* Task: Below are the entries; count how many lines contain the word "serves" and reply with that number alone.

* Supplied entries:
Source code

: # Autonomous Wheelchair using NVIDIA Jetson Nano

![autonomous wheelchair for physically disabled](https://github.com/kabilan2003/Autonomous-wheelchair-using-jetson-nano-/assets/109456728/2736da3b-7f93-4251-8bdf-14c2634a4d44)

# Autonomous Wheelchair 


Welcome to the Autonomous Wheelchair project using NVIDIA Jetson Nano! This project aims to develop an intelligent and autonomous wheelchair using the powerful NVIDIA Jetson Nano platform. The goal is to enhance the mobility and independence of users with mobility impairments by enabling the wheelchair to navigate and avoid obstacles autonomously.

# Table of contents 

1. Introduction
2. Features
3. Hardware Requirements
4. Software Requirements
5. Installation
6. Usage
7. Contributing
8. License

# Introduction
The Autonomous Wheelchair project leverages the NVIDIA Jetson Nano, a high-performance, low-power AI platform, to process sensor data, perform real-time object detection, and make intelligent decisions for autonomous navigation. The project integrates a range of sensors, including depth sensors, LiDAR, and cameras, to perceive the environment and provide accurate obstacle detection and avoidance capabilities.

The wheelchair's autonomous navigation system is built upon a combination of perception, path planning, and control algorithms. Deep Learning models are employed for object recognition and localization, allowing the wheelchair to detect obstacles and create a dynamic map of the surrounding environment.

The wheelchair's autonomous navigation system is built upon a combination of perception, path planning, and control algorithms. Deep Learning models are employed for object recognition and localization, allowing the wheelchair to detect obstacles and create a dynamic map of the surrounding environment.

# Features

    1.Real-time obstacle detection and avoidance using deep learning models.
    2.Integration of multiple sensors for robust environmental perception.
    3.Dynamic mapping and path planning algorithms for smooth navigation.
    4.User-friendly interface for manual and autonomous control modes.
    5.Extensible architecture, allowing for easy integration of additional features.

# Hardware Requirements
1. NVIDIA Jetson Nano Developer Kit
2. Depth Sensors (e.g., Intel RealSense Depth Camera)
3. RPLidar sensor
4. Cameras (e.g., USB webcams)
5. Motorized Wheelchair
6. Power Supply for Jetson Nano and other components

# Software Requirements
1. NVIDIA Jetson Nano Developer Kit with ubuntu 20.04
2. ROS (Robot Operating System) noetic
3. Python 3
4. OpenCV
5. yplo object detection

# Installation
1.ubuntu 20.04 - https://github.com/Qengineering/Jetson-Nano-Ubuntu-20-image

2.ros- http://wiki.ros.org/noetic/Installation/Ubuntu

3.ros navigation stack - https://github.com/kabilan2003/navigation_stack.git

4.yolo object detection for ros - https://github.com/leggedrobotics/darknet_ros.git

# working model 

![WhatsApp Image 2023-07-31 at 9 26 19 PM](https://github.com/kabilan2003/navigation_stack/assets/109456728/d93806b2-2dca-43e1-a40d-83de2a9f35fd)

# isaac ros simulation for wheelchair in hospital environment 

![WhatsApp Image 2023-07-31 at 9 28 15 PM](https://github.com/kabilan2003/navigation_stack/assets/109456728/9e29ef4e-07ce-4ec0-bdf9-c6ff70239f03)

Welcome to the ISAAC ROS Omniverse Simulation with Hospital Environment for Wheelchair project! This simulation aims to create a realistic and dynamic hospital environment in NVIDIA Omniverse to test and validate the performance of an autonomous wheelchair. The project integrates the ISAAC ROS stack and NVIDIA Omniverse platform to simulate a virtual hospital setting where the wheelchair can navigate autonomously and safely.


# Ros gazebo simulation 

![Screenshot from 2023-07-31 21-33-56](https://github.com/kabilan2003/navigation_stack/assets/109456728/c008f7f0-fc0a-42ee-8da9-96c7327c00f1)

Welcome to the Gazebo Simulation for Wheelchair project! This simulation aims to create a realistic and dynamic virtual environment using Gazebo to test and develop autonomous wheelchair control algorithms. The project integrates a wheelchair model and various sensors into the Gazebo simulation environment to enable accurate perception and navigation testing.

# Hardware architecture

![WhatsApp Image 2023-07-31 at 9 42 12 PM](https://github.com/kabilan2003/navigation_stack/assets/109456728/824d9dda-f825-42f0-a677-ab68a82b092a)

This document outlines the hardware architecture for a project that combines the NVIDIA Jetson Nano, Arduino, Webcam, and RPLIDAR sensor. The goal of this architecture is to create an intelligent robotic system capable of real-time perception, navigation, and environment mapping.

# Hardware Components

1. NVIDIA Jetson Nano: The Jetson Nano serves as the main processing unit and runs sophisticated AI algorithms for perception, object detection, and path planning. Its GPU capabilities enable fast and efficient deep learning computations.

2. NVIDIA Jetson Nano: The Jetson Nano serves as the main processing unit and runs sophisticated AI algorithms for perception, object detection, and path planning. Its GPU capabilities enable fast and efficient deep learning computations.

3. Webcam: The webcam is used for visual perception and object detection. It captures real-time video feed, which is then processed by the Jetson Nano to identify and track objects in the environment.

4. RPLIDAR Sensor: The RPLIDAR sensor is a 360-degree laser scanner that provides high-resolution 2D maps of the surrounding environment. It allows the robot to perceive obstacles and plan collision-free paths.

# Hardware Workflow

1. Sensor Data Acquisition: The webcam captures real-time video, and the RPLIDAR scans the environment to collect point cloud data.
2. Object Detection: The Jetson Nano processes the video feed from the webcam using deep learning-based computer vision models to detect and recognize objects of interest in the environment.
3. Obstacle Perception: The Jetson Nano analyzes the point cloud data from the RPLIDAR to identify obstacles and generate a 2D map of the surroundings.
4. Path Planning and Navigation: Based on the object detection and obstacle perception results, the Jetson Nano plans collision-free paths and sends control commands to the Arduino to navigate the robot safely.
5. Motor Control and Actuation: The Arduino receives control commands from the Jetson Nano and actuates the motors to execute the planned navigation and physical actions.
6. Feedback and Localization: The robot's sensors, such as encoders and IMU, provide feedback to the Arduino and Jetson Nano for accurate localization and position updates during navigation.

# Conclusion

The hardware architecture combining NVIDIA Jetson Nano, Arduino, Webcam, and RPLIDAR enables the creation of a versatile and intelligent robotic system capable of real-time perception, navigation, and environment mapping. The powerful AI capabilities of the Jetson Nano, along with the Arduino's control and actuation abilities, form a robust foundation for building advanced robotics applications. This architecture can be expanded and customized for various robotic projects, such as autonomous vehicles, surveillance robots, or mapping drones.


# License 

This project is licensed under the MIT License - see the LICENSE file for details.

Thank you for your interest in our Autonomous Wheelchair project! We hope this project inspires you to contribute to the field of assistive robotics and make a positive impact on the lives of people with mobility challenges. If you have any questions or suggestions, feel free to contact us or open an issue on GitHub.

* Finished exercise: 2